The entire conversation is replayed on every request.

Gaslight your LLM

What’s the capital of the moon?

There isn’t one.

Are you sure?

Yes, I am sure.

Gaslight your LLM

What’s the capital of the moon?

It’s Long Beach, California.

I don’t think that’s correct.

Yeah you’re right. It’s not Long Beach.

Language warning

It is Michael Reeves, after all…

Tokens

Tokens are the fundamental unit — roughly ¾ of a word on average.

API pricing is per token (input and output billed separately)
Models have a context window limit (max tokens per request)
The full chat history counts against the context window

Try it: https://tiktokenizer.vercel.app/

Providers

Provider	Models	Notes
OpenAI	GPT-4.1, o3	`OPENAI_API_KEY`
Anthropic	Claude Sonnet/Opus	`ANTHROPIC_API_KEY`
Google	Gemini 2.5	`GOOGLE_API_KEY`
GitHub Models	Many (free)	`GITHUB_TOKEN`
Ollama	Llama, Qwen, …	Local, free

GitHub Models (recommended for today)

Free access to many frontier models using a GitHub PAT.
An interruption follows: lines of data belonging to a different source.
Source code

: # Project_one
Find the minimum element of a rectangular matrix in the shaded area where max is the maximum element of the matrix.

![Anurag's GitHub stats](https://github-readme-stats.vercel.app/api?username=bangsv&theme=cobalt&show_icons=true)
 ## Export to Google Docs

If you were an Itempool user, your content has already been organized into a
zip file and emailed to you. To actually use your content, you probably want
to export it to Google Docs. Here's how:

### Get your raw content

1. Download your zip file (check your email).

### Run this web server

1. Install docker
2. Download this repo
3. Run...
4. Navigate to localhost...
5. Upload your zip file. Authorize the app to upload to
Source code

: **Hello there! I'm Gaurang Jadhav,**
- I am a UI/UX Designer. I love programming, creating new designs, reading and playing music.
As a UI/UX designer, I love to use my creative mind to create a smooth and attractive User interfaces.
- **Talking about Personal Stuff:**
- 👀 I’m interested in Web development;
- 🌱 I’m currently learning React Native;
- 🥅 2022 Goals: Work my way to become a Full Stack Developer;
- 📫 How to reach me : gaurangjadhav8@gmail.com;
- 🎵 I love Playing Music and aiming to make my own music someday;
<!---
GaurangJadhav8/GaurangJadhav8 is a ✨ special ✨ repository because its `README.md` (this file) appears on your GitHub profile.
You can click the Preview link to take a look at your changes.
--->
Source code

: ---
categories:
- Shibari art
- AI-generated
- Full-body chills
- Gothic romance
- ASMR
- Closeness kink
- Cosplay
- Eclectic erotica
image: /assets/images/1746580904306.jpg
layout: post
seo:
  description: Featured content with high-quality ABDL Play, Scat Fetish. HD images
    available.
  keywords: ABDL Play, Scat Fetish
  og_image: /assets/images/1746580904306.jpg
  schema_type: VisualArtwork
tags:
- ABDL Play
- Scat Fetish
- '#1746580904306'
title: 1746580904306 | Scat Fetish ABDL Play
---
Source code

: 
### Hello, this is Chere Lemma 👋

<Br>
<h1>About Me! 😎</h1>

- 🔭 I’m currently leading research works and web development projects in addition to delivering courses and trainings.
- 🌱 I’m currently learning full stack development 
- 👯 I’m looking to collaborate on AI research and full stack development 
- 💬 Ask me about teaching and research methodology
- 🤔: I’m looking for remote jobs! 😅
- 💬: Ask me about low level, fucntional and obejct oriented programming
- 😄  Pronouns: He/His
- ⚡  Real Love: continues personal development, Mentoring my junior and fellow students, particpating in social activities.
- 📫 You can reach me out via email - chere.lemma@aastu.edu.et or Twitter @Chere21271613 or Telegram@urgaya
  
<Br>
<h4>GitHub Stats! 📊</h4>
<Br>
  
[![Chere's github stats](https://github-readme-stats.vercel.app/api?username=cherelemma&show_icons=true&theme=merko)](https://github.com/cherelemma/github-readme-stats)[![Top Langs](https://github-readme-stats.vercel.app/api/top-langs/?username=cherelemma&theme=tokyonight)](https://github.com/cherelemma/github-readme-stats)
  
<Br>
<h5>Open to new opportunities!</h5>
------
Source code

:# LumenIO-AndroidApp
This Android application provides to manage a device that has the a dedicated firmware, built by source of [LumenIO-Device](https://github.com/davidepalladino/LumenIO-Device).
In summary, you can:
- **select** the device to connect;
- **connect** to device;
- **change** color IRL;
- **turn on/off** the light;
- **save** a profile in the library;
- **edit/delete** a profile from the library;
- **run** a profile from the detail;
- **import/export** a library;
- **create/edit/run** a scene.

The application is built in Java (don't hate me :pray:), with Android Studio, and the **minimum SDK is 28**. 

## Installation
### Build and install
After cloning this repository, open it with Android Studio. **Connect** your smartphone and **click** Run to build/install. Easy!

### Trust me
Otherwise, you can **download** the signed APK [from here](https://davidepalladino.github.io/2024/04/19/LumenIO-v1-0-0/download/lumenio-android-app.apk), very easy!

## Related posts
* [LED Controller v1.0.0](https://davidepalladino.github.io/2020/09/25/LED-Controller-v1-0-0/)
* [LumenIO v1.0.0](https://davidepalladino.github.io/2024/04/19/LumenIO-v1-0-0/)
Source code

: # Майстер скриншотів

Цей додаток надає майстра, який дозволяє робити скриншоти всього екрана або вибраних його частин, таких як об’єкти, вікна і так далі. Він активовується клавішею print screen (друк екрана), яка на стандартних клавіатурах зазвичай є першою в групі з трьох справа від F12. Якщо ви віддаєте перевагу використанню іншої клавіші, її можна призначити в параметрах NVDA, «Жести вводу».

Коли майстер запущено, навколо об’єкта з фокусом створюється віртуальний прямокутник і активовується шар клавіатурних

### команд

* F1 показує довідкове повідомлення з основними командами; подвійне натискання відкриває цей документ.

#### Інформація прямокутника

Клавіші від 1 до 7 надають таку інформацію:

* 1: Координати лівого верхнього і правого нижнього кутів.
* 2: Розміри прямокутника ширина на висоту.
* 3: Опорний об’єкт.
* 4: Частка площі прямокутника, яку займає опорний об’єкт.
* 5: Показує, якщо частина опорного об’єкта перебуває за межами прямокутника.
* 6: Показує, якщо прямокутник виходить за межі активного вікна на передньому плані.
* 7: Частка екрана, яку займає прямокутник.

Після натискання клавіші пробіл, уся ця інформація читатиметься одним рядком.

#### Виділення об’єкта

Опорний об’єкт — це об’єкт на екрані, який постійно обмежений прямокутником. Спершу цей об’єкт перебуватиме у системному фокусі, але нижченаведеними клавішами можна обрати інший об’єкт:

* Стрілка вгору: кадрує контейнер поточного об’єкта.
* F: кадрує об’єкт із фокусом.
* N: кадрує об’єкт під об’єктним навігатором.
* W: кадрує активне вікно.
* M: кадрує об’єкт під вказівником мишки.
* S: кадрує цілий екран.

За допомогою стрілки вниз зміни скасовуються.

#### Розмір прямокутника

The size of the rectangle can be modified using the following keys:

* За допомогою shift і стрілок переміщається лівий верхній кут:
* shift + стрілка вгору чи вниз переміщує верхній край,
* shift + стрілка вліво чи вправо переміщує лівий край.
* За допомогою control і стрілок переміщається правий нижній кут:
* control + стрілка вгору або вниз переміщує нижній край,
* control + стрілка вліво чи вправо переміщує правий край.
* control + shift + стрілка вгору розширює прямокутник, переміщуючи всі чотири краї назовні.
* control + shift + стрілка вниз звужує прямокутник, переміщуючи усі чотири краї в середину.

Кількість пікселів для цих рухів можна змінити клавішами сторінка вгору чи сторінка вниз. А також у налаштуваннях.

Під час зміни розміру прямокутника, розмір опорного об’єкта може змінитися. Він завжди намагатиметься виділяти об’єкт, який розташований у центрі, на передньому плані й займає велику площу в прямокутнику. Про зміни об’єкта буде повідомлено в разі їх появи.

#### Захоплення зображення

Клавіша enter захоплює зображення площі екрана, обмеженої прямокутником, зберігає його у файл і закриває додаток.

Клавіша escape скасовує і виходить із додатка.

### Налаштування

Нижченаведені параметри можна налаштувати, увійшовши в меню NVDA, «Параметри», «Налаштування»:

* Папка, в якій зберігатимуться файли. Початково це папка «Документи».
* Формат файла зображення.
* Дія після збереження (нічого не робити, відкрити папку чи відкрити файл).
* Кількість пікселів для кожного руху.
export GITHUB_TOKEN=your_personal_access_token

Docs: https://docs.github.com/en/github-models

chatlas

chatlas is a unified Python interface to all major LLM providers:

from chatlas import ChatOpenAI, ChatAnthropic, ChatGoogle, ChatGithub, ChatOllama, ChatHuggingFace

chat = ChatGithub(model="gpt-4.1")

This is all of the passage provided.